Return the lines of the data below exactly. Start at the first and end with the line containing "## 💖 이 프로젝트는".

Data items
◇ ◇ ◇ ◇

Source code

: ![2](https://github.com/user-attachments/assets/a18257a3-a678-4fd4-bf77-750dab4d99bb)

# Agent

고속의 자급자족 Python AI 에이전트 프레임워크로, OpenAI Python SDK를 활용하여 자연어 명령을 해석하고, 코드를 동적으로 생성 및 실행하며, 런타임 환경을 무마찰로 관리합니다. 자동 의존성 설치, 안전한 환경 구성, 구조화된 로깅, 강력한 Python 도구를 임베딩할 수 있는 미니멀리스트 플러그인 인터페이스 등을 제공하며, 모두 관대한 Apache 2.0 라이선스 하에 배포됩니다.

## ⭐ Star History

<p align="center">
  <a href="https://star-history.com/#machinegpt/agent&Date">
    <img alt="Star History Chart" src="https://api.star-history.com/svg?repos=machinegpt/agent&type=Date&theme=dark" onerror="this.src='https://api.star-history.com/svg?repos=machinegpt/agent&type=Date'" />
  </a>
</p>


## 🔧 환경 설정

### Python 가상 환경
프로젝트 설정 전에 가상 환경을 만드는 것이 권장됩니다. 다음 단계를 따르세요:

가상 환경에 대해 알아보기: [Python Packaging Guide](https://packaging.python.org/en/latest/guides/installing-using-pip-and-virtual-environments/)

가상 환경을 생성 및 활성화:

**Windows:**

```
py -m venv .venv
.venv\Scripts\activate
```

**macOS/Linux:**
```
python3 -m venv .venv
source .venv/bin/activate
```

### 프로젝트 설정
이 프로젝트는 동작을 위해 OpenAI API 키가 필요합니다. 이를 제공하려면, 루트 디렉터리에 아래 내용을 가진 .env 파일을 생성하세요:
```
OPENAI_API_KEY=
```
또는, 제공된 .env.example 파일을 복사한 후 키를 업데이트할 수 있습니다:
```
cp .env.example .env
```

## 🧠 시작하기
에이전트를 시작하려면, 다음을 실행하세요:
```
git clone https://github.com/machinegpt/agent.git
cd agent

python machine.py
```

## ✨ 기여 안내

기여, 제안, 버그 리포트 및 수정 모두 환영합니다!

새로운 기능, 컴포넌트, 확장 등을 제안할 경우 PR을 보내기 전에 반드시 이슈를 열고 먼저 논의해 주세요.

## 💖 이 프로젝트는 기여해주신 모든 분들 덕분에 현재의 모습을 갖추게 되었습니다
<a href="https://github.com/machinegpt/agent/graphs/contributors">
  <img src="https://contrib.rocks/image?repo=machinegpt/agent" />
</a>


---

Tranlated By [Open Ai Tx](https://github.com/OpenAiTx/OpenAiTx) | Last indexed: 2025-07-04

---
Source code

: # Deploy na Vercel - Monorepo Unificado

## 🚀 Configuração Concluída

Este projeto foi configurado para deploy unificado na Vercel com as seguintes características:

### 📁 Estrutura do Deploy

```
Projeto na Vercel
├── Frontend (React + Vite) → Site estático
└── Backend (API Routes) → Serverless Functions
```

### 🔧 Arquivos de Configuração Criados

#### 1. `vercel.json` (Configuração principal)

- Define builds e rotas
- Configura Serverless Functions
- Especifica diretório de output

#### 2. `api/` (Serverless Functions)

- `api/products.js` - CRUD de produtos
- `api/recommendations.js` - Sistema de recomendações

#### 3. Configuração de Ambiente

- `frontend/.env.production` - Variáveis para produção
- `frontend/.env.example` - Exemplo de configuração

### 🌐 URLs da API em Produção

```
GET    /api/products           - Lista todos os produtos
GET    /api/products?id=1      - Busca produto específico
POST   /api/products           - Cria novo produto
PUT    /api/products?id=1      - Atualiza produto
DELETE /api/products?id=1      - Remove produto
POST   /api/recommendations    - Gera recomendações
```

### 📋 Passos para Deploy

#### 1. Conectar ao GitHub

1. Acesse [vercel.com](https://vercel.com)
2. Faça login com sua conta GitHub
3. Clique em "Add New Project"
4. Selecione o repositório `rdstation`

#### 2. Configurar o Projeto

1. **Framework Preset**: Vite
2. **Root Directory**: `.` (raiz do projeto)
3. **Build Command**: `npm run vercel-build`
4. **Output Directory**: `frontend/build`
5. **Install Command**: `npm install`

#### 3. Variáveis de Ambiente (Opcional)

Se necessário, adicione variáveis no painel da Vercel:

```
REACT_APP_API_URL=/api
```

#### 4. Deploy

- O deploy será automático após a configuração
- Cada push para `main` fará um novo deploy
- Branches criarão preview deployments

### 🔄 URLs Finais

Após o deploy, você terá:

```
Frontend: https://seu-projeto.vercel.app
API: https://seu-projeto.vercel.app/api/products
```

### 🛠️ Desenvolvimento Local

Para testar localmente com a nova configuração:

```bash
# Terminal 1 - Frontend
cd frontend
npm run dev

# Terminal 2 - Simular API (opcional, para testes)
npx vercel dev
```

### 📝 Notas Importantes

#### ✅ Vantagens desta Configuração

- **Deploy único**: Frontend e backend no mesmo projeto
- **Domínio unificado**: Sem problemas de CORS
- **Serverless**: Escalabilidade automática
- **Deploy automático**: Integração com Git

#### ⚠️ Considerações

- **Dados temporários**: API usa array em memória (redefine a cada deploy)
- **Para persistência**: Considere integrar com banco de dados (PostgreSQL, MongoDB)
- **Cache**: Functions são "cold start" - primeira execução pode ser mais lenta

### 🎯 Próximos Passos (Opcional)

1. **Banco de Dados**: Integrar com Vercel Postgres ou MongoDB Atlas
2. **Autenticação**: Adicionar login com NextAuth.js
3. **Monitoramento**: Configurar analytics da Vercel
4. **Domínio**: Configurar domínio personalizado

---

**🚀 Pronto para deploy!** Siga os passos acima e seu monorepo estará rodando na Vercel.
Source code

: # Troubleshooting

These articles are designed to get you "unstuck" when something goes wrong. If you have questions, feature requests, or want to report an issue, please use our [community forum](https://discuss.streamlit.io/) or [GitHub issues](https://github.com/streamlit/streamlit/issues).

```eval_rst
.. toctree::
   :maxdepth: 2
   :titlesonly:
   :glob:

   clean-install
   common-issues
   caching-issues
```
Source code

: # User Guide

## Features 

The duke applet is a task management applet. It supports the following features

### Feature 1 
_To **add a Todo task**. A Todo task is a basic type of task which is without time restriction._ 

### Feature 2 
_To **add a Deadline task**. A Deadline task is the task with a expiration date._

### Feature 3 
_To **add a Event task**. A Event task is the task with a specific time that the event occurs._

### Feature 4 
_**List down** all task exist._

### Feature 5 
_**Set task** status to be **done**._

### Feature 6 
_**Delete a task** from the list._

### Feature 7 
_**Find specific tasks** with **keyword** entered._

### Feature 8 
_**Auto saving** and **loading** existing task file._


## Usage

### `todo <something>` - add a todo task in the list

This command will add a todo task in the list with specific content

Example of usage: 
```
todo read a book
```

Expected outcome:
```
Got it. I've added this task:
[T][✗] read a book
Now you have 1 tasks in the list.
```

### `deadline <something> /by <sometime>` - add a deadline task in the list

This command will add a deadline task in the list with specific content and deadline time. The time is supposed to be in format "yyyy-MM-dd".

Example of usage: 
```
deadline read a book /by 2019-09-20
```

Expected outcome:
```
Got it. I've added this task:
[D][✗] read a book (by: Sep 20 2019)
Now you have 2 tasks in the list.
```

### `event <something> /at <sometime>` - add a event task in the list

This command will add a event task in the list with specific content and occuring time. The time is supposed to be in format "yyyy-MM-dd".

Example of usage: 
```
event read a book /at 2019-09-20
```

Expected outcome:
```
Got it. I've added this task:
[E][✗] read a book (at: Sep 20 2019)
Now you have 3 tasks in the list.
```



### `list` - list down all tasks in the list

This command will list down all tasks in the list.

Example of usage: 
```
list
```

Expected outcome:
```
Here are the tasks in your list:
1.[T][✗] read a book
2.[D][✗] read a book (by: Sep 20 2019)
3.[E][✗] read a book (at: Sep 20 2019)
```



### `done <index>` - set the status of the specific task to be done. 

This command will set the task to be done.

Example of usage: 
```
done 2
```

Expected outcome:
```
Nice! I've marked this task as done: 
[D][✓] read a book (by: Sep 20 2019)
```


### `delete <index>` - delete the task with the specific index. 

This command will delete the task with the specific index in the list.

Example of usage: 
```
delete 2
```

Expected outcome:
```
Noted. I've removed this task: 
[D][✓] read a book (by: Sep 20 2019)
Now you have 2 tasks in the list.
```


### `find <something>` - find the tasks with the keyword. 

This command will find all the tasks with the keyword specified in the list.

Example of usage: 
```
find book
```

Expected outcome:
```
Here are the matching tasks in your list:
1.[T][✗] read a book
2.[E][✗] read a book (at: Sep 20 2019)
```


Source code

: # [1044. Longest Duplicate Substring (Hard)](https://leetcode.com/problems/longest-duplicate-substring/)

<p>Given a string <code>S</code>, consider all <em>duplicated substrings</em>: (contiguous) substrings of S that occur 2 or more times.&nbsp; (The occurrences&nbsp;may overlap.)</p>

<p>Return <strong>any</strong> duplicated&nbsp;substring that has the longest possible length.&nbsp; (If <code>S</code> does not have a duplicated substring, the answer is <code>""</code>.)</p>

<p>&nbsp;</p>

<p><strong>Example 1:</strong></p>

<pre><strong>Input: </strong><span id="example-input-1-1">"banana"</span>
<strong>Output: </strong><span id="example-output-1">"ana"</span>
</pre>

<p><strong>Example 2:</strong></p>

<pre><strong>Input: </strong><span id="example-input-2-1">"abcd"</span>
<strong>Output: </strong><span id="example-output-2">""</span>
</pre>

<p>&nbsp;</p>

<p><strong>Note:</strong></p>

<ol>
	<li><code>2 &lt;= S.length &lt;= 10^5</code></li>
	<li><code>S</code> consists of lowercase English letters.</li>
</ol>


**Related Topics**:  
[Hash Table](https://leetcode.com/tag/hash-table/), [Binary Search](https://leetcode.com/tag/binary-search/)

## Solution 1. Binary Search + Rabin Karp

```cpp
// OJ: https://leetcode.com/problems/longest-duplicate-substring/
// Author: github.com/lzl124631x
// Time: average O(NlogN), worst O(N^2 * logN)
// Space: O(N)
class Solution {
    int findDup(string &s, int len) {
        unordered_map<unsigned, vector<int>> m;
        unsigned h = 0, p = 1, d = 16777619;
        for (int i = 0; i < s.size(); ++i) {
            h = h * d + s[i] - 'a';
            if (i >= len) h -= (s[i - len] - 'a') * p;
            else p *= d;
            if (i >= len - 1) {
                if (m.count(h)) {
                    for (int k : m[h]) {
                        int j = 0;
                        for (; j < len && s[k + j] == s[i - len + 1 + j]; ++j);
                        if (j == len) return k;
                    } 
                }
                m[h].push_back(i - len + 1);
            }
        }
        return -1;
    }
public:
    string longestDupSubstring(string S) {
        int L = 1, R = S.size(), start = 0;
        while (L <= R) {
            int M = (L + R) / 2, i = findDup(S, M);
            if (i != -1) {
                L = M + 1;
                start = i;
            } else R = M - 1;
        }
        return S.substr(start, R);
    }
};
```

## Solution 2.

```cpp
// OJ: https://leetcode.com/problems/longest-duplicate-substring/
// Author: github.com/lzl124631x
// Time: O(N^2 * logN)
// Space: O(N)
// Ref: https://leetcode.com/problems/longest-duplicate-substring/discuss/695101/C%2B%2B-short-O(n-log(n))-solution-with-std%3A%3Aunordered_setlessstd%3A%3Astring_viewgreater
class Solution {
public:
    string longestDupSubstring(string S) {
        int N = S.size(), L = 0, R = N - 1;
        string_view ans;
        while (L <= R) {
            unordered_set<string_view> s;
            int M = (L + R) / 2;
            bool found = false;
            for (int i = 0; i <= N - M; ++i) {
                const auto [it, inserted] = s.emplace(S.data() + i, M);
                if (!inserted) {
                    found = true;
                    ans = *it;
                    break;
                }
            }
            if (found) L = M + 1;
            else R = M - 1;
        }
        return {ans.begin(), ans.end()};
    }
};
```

◇ ◇ ◇ ◇

Written solution:
Source code

: ![2](https://github.com/user-attachments/assets/a18257a3-a678-4fd4-bf77-750dab4d99bb)

# Agent

고속의 자급자족 Python AI 에이전트 프레임워크로, OpenAI Python SDK를 활용하여 자연어 명령을 해석하고, 코드를 동적으로 생성 및 실행하며, 런타임 환경을 무마찰로 관리합니다. 자동 의존성 설치, 안전한 환경 구성, 구조화된 로깅, 강력한 Python 도구를 임베딩할 수 있는 미니멀리스트 플러그인 인터페이스 등을 제공하며, 모두 관대한 Apache 2.0 라이선스 하에 배포됩니다.

## ⭐ Star History

<p align="center">
  <a href="https://star-history.com/#machinegpt/agent&Date">
    <img alt="Star History Chart" src="https://api.star-history.com/svg?repos=machinegpt/agent&type=Date&theme=dark" onerror="this.src='https://api.star-history.com/svg?repos=machinegpt/agent&type=Date'" />
  </a>
</p>


## 🔧 환경 설정

### Python 가상 환경
프로젝트 설정 전에 가상 환경을 만드는 것이 권장됩니다. 다음 단계를 따르세요:

가상 환경에 대해 알아보기: [Python Packaging Guide](https://packaging.python.org/en/latest/guides/installing-using-pip-and-virtual-environments/)

가상 환경을 생성 및 활성화:

**Windows:**

```
py -m venv .venv
.venv\Scripts\activate
```

**macOS/Linux:**
```
python3 -m venv .venv
source .venv/bin/activate
```

### 프로젝트 설정
이 프로젝트는 동작을 위해 OpenAI API 키가 필요합니다. 이를 제공하려면, 루트 디렉터리에 아래 내용을 가진 .env 파일을 생성하세요:
```
OPENAI_API_KEY=
```
또는, 제공된 .env.example 파일을 복사한 후 키를 업데이트할 수 있습니다:
```
cp .env.example .env
```

## 🧠 시작하기
에이전트를 시작하려면, 다음을 실행하세요:
```
git clone https://github.com/machinegpt/agent.git
cd agent

python machine.py
```

## ✨ 기여 안내

기여, 제안, 버그 리포트 및 수정 모두 환영합니다!

새로운 기능, 컴포넌트, 확장 등을 제안할 경우 PR을 보내기 전에 반드시 이슈를 열고 먼저 논의해 주세요.

## 💖 이 프로젝트는 기여해주신 모든 분들 덕분에 현재의 모습을 갖추게 되었습니다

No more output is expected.